Big agriculture loves this scheme. According to the CATO institute, “Most expensive is Washington's 54 cent-per-gallon tax break for gasohol. This special-interest loophole accounts for the bulk of the more than $10 billion in subsidies to ADM since 1980. All told, analyst James Bovard estimates that every dollar in profits earned by ADM costs taxpayers $30.” (www.cato.org/dailys/10-02-97.html ) (see also “How ADM makes a killing on ethanol, NY Times, June 25, 2006.”)
The top five corn-producing states are (Iowa, Illinois, Nebraska, Minnesota, and Indiana (www.econedlink.org/lessons/EM453/docs/em453_Corn_Production_Det_Answers.pdf ). It wouldn’t take much detective work to conclude that the lion’s share of government farm subsidy for corn goes to these states.

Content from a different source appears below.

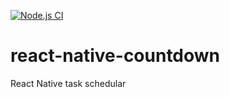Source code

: [![Node.js CI](https://github.com/syed-ahmad/react-native-countdown/actions/workflows/node.js.yml/badge.svg)](https://github.com/syed-ahmad/react-native-countdown/actions/workflows/node.js.yml)

# react-native-countdown
React Native task schedular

And isn’t it fascinating that agribusiness ranks eleventh among all political action committees in donating money to congressional candidates, $44.6 million in 2005 alone (which was not even an election year), 68% of it to Republicans, the rest to Democrats. (www.opensecrets.org). Somebody with journalistic skill and perseverance could follow this money trail to the end by checking the elected officials in the top corn states and where their campaign contributions came from (www.fec.gov/disclosure.shtml ). I haven’t got the patience or the stomach. But it would not surprise me to learn that the corn states were well-represented among senate and house members who voted for the corn-ethanol bill. Mutual back-scratching. Or is that symbiosis?

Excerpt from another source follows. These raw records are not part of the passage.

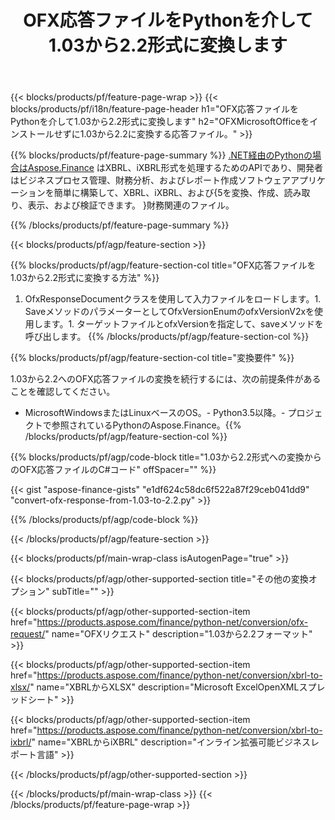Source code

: ﻿---
title: OFX応答ファイルをPythonを介して1.03から2.2形式に変換します
description: 1.03から2.2Pythonへの変換のOFXリクエストファイルのサンプルコード。 Pythonベースのアプリケーション内でのバッチOFXリクエスト変換にはAPIサンプルコードを使用します。 
url: /ja/python-net/conversion/ofx-response/
family: finance
platformtag: python
feature: conversion
informat: OFX Response 1.03
outformat: OFX Response 2.2
otherformats: OFX Response
---
{{< blocks/products/pf/feature-page-wrap >}}
{{< blocks/products/pf/i18n/feature-page-header h1="OFX応答ファイルをPythonを介して1.03から2.2形式に変換します" h2="OFXMicrosoftOfficeをインストールせずに1.03から2.2に変換する応答ファイル。" >}}

{{% blocks/products/pf/feature-page-summary %}}
[.NET経由のPythonの場合はAspose.Finance](https://products.aspose.com/finance/python-net/) はXBRL、iXBRL形式を処理するためのAPIであり、開発者はビジネスプロセス管理、財務分析、およびレポート作成ソフトウェアアプリケーションを簡単に構築して、XBRL、iXBRL、および{5を変換、作成、読み取り、表示、および検証できます。 }財務関連のファイル。 

{{% /blocks/products/pf/feature-page-summary %}}

{{< blocks/products/pf/agp/feature-section >}}

{{% blocks/products/pf/agp/feature-section-col title="OFX応答ファイルを1.03から2.2形式に変換する方法" %}}
1. OfxResponseDocumentクラスを使用して入力ファイルをロードします。1. SaveメソッドのパラメーターとしてOfxVersionEnumのofxVersionV2xを使用します。1. ターゲットファイルとofxVersionを指定して、saveメソッドを呼び出します。
{{% /blocks/products/pf/agp/feature-section-col %}}

{{% blocks/products/pf/agp/feature-section-col title="変換要件" %}}

1.03から2.2へのOFX応答ファイルの変換を続行するには、次の前提条件があることを確認してください。 
- MicrosoftWindowsまたはLinuxベースのOS。- Python3.5以降。- プロジェクトで参照されているPythonのAspose.Finance。{{% /blocks/products/pf/agp/feature-section-col %}}

{{% blocks/products/pf/agp/code-block title="1.03から2.2形式への変換からのOFX応答ファイルのC#コード" offSpacer="" %}}

{{< gist "aspose-finance-gists" "e1df624c58dc6f522a87f29ceb041dd9" "convert-ofx-response-from-1.03-to-2.2.py" >}}

{{% /blocks/products/pf/agp/code-block %}}

{{< /blocks/products/pf/agp/feature-section >}}

{{< blocks/products/pf/main-wrap-class isAutogenPage="true" >}}

{{< blocks/products/pf/agp/other-supported-section title="その他の変換オプション" subTitle="" >}}

{{< blocks/products/pf/agp/other-supported-section-item href="https://products.aspose.com/finance/python-net/conversion/ofx-request/" name="OFXリクエスト" description="1.03から2.2フォーマット" >}}

{{< blocks/products/pf/agp/other-supported-section-item href="https://products.aspose.com/finance/python-net/conversion/xbrl-to-xlsx/" name="XBRLからXLSX" description="Microsoft ExcelOpenXMLスプレッドシート" >}}

{{< blocks/products/pf/agp/other-supported-section-item href="https://products.aspose.com/finance/python-net/conversion/xbrl-to-ixbrl/" name="XBRLからiXBRL" description="インライン拡張可能ビジネスレポート言語" >}}

{{< /blocks/products/pf/agp/other-supported-section >}}

{{< /blocks/products/pf/main-wrap-class >}}
{{< /blocks/products/pf/feature-page-wrap >}}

But let’s not forget the oil companies. They benefit too, even though the goal is to reduce consumption of gasoline. How so? They get huge government subsidies for the gesture of adding ethanol to their product. In California alone, big oil refineries collect about 500 million dollars a year for the service of adding 5.6% ethanol to their gas. (www.sfgate.com/cgi-bin/blogs/sfgate/detail?blogid=19&entry_id=12928 )
But surely, one might think, it is all worthwhile to save the planet! Ethanol produces only water as exhaust from the tailpipe. That has got to be better for global warming, right? Not really. Ramping up ethanol production, will cut greenhouse gases by 2/10 of 1% by 2017. Not much, but that’s something, at least, isn't it? Step in the right direction and all that?

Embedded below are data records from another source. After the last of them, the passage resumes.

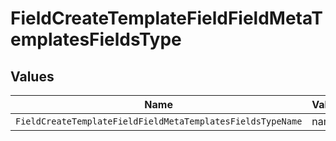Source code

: # FieldCreateTemplateFieldFieldMetaTemplatesFieldsType


## Values

| Name                                                       | Value                                                      |
| ---------------------------------------------------------- | ---------------------------------------------------------- |
| `FieldCreateTemplateFieldFieldMetaTemplatesFieldsTypeName` | name                                                       |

But according to Slate online (www.slate.com/id/2122961 ) “making ethanol from corn requires 29 percent more fossil energy than the ethanol fuel itself actually contains.” If you count the coal and gas that have to be burned to get the ethanol out of the corn, it is a net increase, not decrease, in fossil fuel consumption. Burning ethanol as a gasoline additive actually results in a net energy loss of 65 percent (www.sciencedaily.com/releases/2005/03/050329132436.htm ).
But won’t improved technology increase the energy yield of ethanol over time? No. Ethanol simply has less energy than gasoline so you actually get fewer mpg out of your car when you use it. The original model T Ford ran on ethanol. Nothing has changed in the physics of its combustion. “If you get 30 mpg on gas, you'd get 20 mpg on pure ethanol. It has less than 2/3 the energy-per-gallon of gasoline. That's physics. EPA has measured every type of flexible-fuel car in the US fleet, and that's how it turned out in reality.” (http://zfacts.com/p/60.html ).
The outlook for ethanol is only slightly better if we look to sugar-cane or other biomass stock. But converting corn, a basic foodstuff, to transportation fuel, makes no economic or environmental sense at all. Its promotion by our government represents either unfathomable stupidity or blatant venality. Hard to decide.